Workplace violence is as common as water-cooler gossip, with nearly two million incidents - including 600 to 800 homicides - reported nationally.

But count only incidents with more than one dead victim and the numbers shrink to just 10 to 20 cases a year, said Park Dietz, a workplace-violence expert and forensic psychiatrist.

And cases with a female shooter?

"That's so unusual. This is just the fourth one that I recall in 30 years," said Dietz, founder and president of the Threat Assessment Group, of Newport Beach, Calif.

One of the others also occurred here: Sylvia Seegrist went on a shooting rampage at the Springfield Mall in Delaware County in 1985, killing three and wounding seven. She was found guilty of murder but mentally ill and received three life sentences.

Dietz said that typically, workplace shooters erupt after public humiliation, such as an escorted ouster from the workplace, he added.
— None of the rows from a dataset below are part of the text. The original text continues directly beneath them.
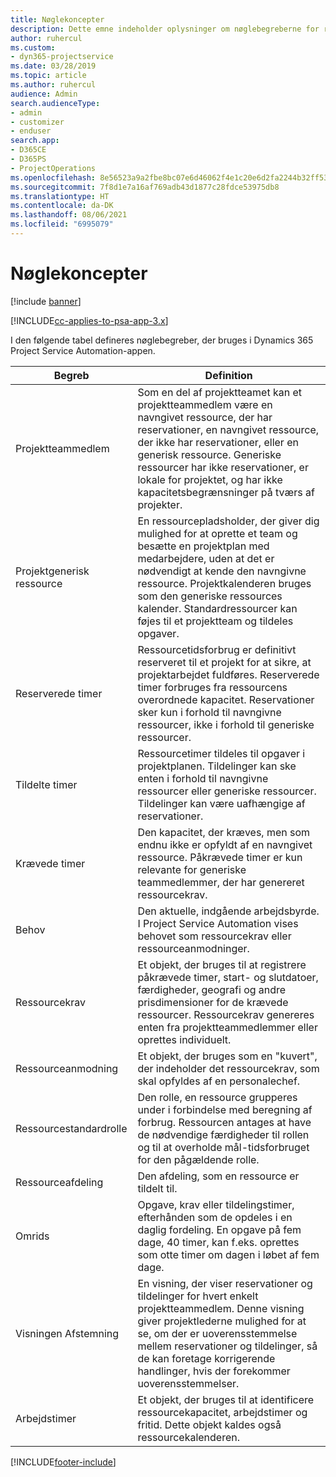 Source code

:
 ```yaml
---
title: Nøglekoncepter
description: Dette emne indeholder oplysninger om nøglebegreberne for ressourcestyring i Project Service Automation.
author: ruhercul
ms.custom:
- dyn365-projectservice
ms.date: 03/28/2019
ms.topic: article
ms.author: ruhercul
audience: Admin
search.audienceType:
- admin
- customizer
- enduser
search.app:
- D365CE
- D365PS
- ProjectOperations
ms.openlocfilehash: 8e56523a9a2fbe8bc07e6d46062f4e1c20e6d2fa2244b32ff53e96d898b0086c
ms.sourcegitcommit: 7f8d1e7a16af769adb43d1877c28fdce53975db8
ms.translationtype: HT
ms.contentlocale: da-DK
ms.lasthandoff: 08/06/2021
ms.locfileid: "6995079"
---
```

# <a name="key-concepts"></a>Nøglekoncepter

[!include [banner](../includes/psa-now-project-operations.md)]

[!INCLUDE[cc-applies-to-psa-app-3.x](../includes/cc-applies-to-psa-app-3x.md)]

I den følgende tabel defineres nøglebegreber, der bruges i Dynamics 365 Project Service Automation-appen.

| Begreb                    | Definition |
|----------------------------|------------|
| Projektteammedlem        | Som en del af projektteamet kan et projektteammedlem være en navngivet ressource, der har reservationer, en navngivet ressource, der ikke har reservationer, eller en generisk ressource. Generiske ressourcer har ikke reservationer, er lokale for projektet, og har ikke kapacitetsbegrænsninger på tværs af projekter. |
| Projektgenerisk ressource   | En ressourcepladsholder, der giver dig mulighed for at oprette et team og besætte en projektplan med medarbejdere, uden at det er nødvendigt at kende den navngivne ressource. Projektkalenderen bruges som den generiske ressources kalender. Standardressourcer kan føjes til et projektteam og tildeles opgaver. |
| Reserverede timer               | Ressourcetidsforbrug er definitivt reserveret til et projekt for at sikre, at projektarbejdet fuldføres. Reserverede timer forbruges fra ressourcens overordnede kapacitet. Reservationer sker kun i forhold til navngivne ressourcer, ikke i forhold til generiske ressourcer. |
| Tildelte timer             | Ressourcetimer tildeles til opgaver i projektplanen. Tildelinger kan ske enten i forhold til navngivne ressourcer eller generiske ressourcer. Tildelinger kan være uafhængige af reservationer. |
| Krævede timer             | Den kapacitet, der kræves, men som endnu ikke er opfyldt af en navngivet ressource. Påkrævede timer er kun relevante for generiske teammedlemmer, der har genereret ressourcekrav. |
| Behov                     | Den aktuelle, indgående arbejdsbyrde. I Project Service Automation vises behovet som ressourcekrav eller ressourceanmodninger. |
| Ressourcekrav       | Et objekt, der bruges til at registrere påkrævede timer, start- og slutdatoer, færdigheder, geografi og andre prisdimensioner for de krævede ressourcer. Ressourcekrav genereres enten fra projektteammedlemmer eller oprettes individuelt. |
| Ressourceanmodning           | Et objekt, der bruges som en "kuvert", der indeholder det ressourcekrav, som skal opfyldes af en personalechef. |
| Ressourcestandardrolle      | Den rolle, en ressource grupperes under i forbindelse med beregning af forbrug. Ressourcen antages at have de nødvendige færdigheder til rollen og til at overholde mål-tidsforbruget for den pågældende rolle. |
| Ressourceafdeling | Den afdeling, som en ressource er tildelt til. |
| Omrids                    | Opgave, krav eller tildelingstimer, efterhånden som de opdeles i en daglig fordeling. En opgave på fem dage, 40 timer, kan f.eks. oprettes som otte timer om dagen i løbet af fem dage. |
| Visningen Afstemning        | En visning, der viser reservationer og tildelinger for hvert enkelt projektteammedlem. Denne visning giver projektlederne mulighed for at se, om der er uoverensstemmelse mellem reservationer og tildelinger, så de kan foretage korrigerende handlinger, hvis der forekommer uoverensstemmelser. |
| Arbejdstimer                 | Et objekt, der bruges til at identificere ressourcekapacitet, arbejdstimer og fritid. Dette objekt kaldes også ressourcekalenderen. |


[!INCLUDE[footer-include](../includes/footer-banner.md)]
Yvonne Hiller, 43, the suspect in Thursday night's shooting at the Kraft plant, had been suspended minutes before she returned with a .357 Magnum, police said.
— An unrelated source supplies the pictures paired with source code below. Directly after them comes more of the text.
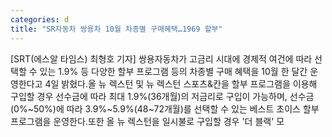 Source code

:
 ```yaml
---
categories: d
title: "SR자동차 쌍용차 10월 차종별 구매혜택…1969 할부"
---
```

[SRT(에스알 타임스) 최형호 기자] 쌍용자동차가 고금리 시대에 경제적 여건에 따라 선택할 수 있는 1.9% 등 다양한 할부 프로그램 등의 차종별 구매 혜택을 10월 한 달간 운영한다고 4일 밝혔다.올 뉴 렉스턴 및 뉴 렉스턴 스포츠&칸을 할부 프로그램을 이용해 구입할 경우 선수금에 따라 최대 1.9%(36개월)의 저금리로 구입이 가능하며, 선수금(0%~50%)에 따라 3.9%~5.9%(48~72개월)를 선택할 수 있는 베스트 초이스 할부 프로그램을 운영한다.또한 올 뉴 렉스턴을 일시불로 구입할 경우 &#39;더 블랙&#39; 모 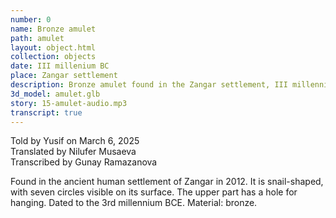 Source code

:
 ```yaml
---
number: 0
name: Bronze amulet
path: amulet
layout: object.html
collection: objects
date: III millenium BC
place: Zangar settlement
description: Bronze amulet found in the Zangar settlement, III millennium BC (Early Bronze Age).
3d_model: amulet.glb
story: 15-amulet-audio.mp3
transcript: true
---
```


<div class="meta">
Told by Yusif on March 6, 2025 <br>
Translated by Nilufer Musaeva<br>
Transcribed by Gunay Ramazanova
</div>

Found in the ancient human settlement of Zangar in 2012. It is snail-shaped, with seven circles visible on its surface. The upper part has a hole for hanging. Dated to the 3rd millennium BCE. Material: bronze.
And most workplace shooters, Dietz said, have the common denominator of "paranoid perceptions, distortion and depression."

Hiller filed a complaint last year with the U.S. Occupational Safety and Health Administration claiming that co-workers had been spraying her with chemicals, including deer urine.

OSHA ruled after an investigation by Kraft that the allegations were unfounded.